Only an exact, line-for-line copy of the data will serve as the answer.

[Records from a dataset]

────────────────

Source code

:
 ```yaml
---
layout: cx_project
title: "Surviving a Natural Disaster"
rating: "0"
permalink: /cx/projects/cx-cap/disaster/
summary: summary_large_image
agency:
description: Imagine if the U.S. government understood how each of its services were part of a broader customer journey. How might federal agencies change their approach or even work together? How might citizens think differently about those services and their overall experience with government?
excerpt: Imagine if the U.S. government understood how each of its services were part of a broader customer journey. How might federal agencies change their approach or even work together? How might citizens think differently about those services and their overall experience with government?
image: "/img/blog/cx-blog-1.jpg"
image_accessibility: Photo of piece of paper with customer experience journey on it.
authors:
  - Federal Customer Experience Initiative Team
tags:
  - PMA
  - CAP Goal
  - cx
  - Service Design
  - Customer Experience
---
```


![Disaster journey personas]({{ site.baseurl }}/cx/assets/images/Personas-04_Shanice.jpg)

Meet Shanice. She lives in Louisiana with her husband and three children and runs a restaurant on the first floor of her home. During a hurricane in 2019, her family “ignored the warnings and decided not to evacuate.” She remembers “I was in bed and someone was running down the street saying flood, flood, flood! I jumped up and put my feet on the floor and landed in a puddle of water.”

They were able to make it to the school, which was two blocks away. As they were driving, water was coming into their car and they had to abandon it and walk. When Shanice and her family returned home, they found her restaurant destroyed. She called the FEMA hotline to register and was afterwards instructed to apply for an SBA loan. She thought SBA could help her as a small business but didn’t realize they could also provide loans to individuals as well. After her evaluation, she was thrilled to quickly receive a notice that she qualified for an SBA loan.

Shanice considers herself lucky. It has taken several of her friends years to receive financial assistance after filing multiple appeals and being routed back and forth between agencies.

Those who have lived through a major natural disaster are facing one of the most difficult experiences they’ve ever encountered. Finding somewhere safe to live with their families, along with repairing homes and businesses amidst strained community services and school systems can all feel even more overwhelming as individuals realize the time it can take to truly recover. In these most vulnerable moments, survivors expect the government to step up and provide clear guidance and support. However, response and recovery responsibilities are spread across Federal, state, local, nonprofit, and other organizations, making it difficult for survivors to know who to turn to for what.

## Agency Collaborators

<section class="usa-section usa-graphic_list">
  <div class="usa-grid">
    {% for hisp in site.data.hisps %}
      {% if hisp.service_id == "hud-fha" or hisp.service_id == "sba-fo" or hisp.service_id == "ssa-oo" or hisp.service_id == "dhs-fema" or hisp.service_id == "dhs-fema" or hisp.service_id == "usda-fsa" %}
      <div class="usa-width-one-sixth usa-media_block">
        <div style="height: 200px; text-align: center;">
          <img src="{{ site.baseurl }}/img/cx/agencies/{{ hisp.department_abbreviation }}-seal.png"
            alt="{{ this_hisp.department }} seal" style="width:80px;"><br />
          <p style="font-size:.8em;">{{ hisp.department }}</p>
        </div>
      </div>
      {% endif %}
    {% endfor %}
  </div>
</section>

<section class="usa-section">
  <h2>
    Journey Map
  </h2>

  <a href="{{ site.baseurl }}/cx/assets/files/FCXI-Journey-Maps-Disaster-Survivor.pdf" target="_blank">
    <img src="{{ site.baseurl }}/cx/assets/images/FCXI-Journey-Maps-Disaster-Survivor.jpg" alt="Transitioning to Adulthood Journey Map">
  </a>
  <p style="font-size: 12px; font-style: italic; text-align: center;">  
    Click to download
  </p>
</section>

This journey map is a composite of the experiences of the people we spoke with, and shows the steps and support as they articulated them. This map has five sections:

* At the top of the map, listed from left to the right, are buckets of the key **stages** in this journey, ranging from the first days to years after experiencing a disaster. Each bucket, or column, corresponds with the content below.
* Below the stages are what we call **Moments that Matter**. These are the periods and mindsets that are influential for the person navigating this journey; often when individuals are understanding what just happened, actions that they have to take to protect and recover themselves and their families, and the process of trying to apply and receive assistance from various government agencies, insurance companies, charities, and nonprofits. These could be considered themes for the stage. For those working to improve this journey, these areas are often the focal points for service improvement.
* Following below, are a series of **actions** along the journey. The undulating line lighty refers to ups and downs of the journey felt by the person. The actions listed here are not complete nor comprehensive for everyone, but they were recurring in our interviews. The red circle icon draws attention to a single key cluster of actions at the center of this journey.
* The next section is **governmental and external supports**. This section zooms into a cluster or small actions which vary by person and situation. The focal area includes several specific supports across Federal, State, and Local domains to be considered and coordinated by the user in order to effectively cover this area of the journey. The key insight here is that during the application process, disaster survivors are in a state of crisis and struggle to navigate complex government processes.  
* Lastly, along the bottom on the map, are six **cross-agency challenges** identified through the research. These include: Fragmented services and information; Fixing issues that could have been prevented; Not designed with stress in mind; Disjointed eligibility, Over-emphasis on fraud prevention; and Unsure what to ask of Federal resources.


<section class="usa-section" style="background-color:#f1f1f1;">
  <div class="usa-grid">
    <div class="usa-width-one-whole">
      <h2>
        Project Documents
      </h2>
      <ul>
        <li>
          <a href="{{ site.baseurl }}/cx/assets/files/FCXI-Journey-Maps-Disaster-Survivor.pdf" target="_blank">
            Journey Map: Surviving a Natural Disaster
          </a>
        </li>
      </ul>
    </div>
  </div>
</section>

────────────────

● Expected answer
Source code

:
 ```yaml
---
layout: cx_project
title: "Surviving a Natural Disaster"
rating: "0"
permalink: /cx/projects/cx-cap/disaster/
summary: summary_large_image
agency:
description: Imagine if the U.S. government understood how each of its services were part of a broader customer journey. How might federal agencies change their approach or even work together? How might citizens think differently about those services and their overall experience with government?
excerpt: Imagine if the U.S. government understood how each of its services were part of a broader customer journey. How might federal agencies change their approach or even work together? How might citizens think differently about those services and their overall experience with government?
image: "/img/blog/cx-blog-1.jpg"
image_accessibility: Photo of piece of paper with customer experience journey on it.
authors:
  - Federal Customer Experience Initiative Team
tags:
  - PMA
  - CAP Goal
  - cx
  - Service Design
  - Customer Experience
---
```


![Disaster journey personas]({{ site.baseurl }}/cx/assets/images/Personas-04_Shanice.jpg)

Meet Shanice. She lives in Louisiana with her husband and three children and runs a restaurant on the first floor of her home. During a hurricane in 2019, her family “ignored the warnings and decided not to evacuate.” She remembers “I was in bed and someone was running down the street saying flood, flood, flood! I jumped up and put my feet on the floor and landed in a puddle of water.”

They were able to make it to the school, which was two blocks away. As they were driving, water was coming into their car and they had to abandon it and walk. When Shanice and her family returned home, they found her restaurant destroyed. She called the FEMA hotline to register and was afterwards instructed to apply for an SBA loan. She thought SBA could help her as a small business but didn’t realize they could also provide loans to individuals as well. After her evaluation, she was thrilled to quickly receive a notice that she qualified for an SBA loan.

Shanice considers herself lucky. It has taken several of her friends years to receive financial assistance after filing multiple appeals and being routed back and forth between agencies.

Those who have lived through a major natural disaster are facing one of the most difficult experiences they’ve ever encountered. Finding somewhere safe to live with their families, along with repairing homes and businesses amidst strained community services and school systems can all feel even more overwhelming as individuals realize the time it can take to truly recover. In these most vulnerable moments, survivors expect the government to step up and provide clear guidance and support. However, response and recovery responsibilities are spread across Federal, state, local, nonprofit, and other organizations, making it difficult for survivors to know who to turn to for what.

## Agency Collaborators

<section class="usa-section usa-graphic_list">
  <div class="usa-grid">
    {% for hisp in site.data.hisps %}
      {% if hisp.service_id == "hud-fha" or hisp.service_id == "sba-fo" or hisp.service_id == "ssa-oo" or hisp.service_id == "dhs-fema" or hisp.service_id == "dhs-fema" or hisp.service_id == "usda-fsa" %}
      <div class="usa-width-one-sixth usa-media_block">
        <div style="height: 200px; text-align: center;">
          <img src="{{ site.baseurl }}/img/cx/agencies/{{ hisp.department_abbreviation }}-seal.png"
            alt="{{ this_hisp.department }} seal" style="width:80px;"><br />
          <p style="font-size:.8em;">{{ hisp.department }}</p>
        </div>
      </div>
      {% endif %}
    {% endfor %}
  </div>
</section>

<section class="usa-section">
  <h2>
    Journey Map
  </h2>

  <a href="{{ site.baseurl }}/cx/assets/files/FCXI-Journey-Maps-Disaster-Survivor.pdf" target="_blank">
    <img src="{{ site.baseurl }}/cx/assets/images/FCXI-Journey-Maps-Disaster-Survivor.jpg" alt="Transitioning to Adulthood Journey Map">
  </a>
  <p style="font-size: 12px; font-style: italic; text-align: center;">  
    Click to download
  </p>
</section>

This journey map is a composite of the experiences of the people we spoke with, and shows the steps and support as they articulated them. This map has five sections:

* At the top of the map, listed from left to the right, are buckets of the key **stages** in this journey, ranging from the first days to years after experiencing a disaster. Each bucket, or column, corresponds with the content below.
* Below the stages are what we call **Moments that Matter**. These are the periods and mindsets that are influential for the person navigating this journey; often when individuals are understanding what just happened, actions that they have to take to protect and recover themselves and their families, and the process of trying to apply and receive assistance from various government agencies, insurance companies, charities, and nonprofits. These could be considered themes for the stage. For those working to improve this journey, these areas are often the focal points for service improvement.
* Following below, are a series of **actions** along the journey. The undulating line lighty refers to ups and downs of the journey felt by the person. The actions listed here are not complete nor comprehensive for everyone, but they were recurring in our interviews. The red circle icon draws attention to a single key cluster of actions at the center of this journey.
* The next section is **governmental and external supports**. This section zooms into a cluster or small actions which vary by person and situation. The focal area includes several specific supports across Federal, State, and Local domains to be considered and coordinated by the user in order to effectively cover this area of the journey. The key insight here is that during the application process, disaster survivors are in a state of crisis and struggle to navigate complex government processes.  
* Lastly, along the bottom on the map, are six **cross-agency challenges** identified through the research. These include: Fragmented services and information; Fixing issues that could have been prevented; Not designed with stress in mind; Disjointed eligibility, Over-emphasis on fraud prevention; and Unsure what to ask of Federal resources.


<section class="usa-section" style="background-color:#f1f1f1;">
  <div class="usa-grid">
    <div class="usa-width-one-whole">
      <h2>
        Project Documents
      </h2>
      <ul>
        <li>
          <a href="{{ site.baseurl }}/cx/assets/files/FCXI-Journey-Maps-Disaster-Survivor.pdf" target="_blank">
            Journey Map: Surviving a Natural Disaster
          </a>
        </li>
      </ul>
    </div>
  </div>
</section>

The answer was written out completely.